Голос Федора прозвучал с такой сдержанной злобой и силой, что оба остановились. Федор повернулся к ним спиной и пошел, не оглядываясь, к бабушкиному дому. Нельзя Пантелеймона трогать, даже если он первый ударит. Тут разом можно все испортить и Ульяну с родными поссорить… Только добром, только добром — если любишь. Да и что тут силой доказать можно?
О своем сватовстве Федор рассказал родителям в первый же день своего приезда. Они не удивились и не осудили сына. В его-то годы такие дела мужик имеет право решать сам. Конечно, посоветоваться с отцом-матерю тоже хорошо, но это, как говорится, только долг вежливости. Годы вышли, пора себе пару подыскивать. Опять же, расстояния на коми земле велики, пока туда, пока обратно, пока советуешься, лишний год пройдет… Версты здесь немеряны. А время — оно бежит, бежит, окаянное. Только, как и бабушка, отец с матерью обиделись на такой решительный отказ, который получил Федор в своем сватовстве.
— Что ж теперь, коли не хотят с нами породниться? Чего уж непременно туда лезть? — заворчал отец, — Да начхать…
— Нет, батя. Не начхать. Мне не с родителями ее жить, мне Ульяна нужна. Свадьбу сыграем, тогда пускай себе что хотят, то и думают. У нас своя жизнь будет.
— Вона Лизка Василь Дмитрича подросла, любо-дорого посмотреть. Для нас лучшей невестки и не сыскать, — продолжал отец все так же ворчливо.
— Вам, батя, может быть, и не надо. А у меня в голове только Ульяна. И больше никто.
— Ну вот, незадача… И что же тогда делать, раз не выдают за тебя твою Ульяну? — Отец не спорил и не злился, не тот случай, он только как бы совета у сына спрашивал, чтобы одобрить или отвергнуть готовое решение. И помочь, если нужно, это само собой.

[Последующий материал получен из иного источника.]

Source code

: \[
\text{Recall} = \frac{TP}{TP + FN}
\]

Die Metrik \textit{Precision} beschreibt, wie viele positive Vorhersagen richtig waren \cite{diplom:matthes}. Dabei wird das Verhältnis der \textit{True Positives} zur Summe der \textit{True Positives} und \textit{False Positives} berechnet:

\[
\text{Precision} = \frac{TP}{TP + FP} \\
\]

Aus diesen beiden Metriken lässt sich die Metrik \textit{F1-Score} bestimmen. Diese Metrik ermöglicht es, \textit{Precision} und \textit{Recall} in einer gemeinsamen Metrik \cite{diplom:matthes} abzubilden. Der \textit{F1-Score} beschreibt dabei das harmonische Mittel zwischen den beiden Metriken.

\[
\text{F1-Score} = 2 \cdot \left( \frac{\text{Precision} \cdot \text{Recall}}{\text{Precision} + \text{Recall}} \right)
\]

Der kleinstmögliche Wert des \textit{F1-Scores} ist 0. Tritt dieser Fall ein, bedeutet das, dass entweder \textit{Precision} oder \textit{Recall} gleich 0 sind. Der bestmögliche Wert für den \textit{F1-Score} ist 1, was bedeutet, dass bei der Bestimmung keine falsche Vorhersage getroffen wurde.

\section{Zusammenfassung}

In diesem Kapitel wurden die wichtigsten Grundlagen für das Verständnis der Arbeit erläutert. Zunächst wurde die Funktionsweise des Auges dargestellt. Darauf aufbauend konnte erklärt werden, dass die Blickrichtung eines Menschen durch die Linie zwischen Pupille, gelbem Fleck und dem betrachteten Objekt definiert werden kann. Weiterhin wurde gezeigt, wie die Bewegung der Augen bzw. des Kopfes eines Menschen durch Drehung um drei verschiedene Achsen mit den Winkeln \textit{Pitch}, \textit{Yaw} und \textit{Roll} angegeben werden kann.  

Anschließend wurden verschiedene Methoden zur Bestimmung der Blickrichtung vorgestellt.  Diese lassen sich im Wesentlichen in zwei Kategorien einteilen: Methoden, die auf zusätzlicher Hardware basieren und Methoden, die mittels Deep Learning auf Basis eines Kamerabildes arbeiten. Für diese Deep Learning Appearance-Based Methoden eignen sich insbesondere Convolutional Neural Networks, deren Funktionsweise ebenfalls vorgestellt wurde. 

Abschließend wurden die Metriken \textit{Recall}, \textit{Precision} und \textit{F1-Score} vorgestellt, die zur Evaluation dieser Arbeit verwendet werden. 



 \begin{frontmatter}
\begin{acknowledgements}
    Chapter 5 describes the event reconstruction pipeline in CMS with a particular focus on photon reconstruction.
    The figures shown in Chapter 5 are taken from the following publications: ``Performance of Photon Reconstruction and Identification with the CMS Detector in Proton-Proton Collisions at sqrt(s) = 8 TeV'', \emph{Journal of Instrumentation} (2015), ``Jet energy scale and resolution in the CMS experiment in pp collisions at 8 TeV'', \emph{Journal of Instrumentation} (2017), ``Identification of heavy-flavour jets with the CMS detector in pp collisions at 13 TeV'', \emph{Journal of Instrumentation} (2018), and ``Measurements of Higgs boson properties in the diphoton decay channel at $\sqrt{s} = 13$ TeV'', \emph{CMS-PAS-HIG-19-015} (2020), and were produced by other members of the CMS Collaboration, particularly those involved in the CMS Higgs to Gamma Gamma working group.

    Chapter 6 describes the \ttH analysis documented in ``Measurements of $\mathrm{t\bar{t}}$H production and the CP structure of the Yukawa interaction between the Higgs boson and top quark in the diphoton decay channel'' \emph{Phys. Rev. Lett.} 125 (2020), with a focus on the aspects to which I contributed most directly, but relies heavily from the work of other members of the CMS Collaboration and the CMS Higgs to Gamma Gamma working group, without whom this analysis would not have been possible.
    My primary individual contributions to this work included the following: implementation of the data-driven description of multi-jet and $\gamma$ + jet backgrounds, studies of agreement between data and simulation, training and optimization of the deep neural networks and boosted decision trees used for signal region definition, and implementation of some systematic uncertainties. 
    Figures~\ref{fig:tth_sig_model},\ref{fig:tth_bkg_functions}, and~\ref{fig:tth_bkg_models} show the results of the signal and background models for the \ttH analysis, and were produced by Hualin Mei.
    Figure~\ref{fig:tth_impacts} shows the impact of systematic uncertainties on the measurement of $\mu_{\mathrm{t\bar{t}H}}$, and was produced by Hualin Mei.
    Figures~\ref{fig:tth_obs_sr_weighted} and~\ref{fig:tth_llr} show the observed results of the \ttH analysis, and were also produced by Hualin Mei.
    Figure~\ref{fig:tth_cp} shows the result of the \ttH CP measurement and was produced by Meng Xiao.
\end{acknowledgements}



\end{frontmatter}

— Выдадут, — со спокойной уверенностью сказал Федор. — Куда они денутся? Только бы Ульяна не передумала. А на них я управу найду. Завтра же уйду в лес. Попрошу у лесовичка одолжить мне маленько своего богачества… Да потом, зимней дорогой, снова съездим. Втроем съездим, я, ты, отец, да и матушка. Втроем, — подчеркнул Федор. — Да с подарками побогаче. Железо и то мягчает, как его нагреешь.
— Мы-то не против, сынок, — включилась мать в разговор. — Да ведь и ты их пойми: жалеют они дочку, как не пожалеть? Такую даль замуж отдавать. Это ж все равно что из сердца вырвать.
— Ну-ну, — усмехнулся отец, — так уж и вырвать… Ладно я тоже не против. Подготовимся и съездим зимой. Правду говорят: не спеша и ольха согнется, а круто возьмешь — и черемуху сломишь.